Social Protection in a Context of Fragility

Social protection has increasingly been considered as a policy-level intervention for reducing vulnerability and extreme poverty, and this can take on a variety of forms. However, increasing attention has also been given to conceptualising social protection – and we wish to look specifically at cash transfer programmes here – as playing an even broader role, one that contributes developmentally and structurally to the transformation of a society. As such, this paper wishes to consider these potentialities of social protection for more specific application and consideration in contexts of fragile states.
The notion of fragility is a complex one and is often very subjectively determined. However, at its root, fragility speaks to a state’s feeble political processes to manage changes in the state-society relationship, and a consequent inability or reluctance to deliver on pro-poor policies. As such, there are significant challenges to the conceptualisation and implementation of social protection programmes in fragile states. If conceptualised more broadly than simply addressing vulnerability and extreme poverty, social protection mechanisms could play a significant role in a fragile state’s progress towards stability through the reduction of vulnerability amongst its citizens, through a renewed social contract with its citizens, strengthened legitimacy amongst its citizenry, and through improved governance of its polity.

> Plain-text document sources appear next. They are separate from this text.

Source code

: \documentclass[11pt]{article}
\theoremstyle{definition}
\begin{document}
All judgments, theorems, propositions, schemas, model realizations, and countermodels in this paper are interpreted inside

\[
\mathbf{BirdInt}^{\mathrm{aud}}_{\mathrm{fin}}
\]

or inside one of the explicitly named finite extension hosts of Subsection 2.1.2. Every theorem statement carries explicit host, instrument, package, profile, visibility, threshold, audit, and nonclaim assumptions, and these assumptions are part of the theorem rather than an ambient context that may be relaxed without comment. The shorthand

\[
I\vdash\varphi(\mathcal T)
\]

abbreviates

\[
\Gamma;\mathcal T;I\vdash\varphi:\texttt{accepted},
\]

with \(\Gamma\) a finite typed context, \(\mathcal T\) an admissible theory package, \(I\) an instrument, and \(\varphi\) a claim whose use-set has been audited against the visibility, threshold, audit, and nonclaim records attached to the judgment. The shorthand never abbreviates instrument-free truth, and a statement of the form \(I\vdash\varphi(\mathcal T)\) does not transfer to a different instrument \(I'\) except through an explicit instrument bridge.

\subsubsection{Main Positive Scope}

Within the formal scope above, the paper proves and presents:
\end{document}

These are key components to the transformation of a state from fragility to stability, of the transformation of a citizenry from vulnerability to resilience, and for the graduation of people in poverty to people who play a significant political and socioeconomic contribution to their environment. This paper hopes to explore social protection more broadly conceptualised through a governance perspective in order to understand its various potentialities in a context of fragility. After the conclusionof the theoretical premises of the paper, it explores these issues practically through three case studies: Rwanda, Sierra Leone, and the Democratic Republic of Congo, contextualising social protection in fragility.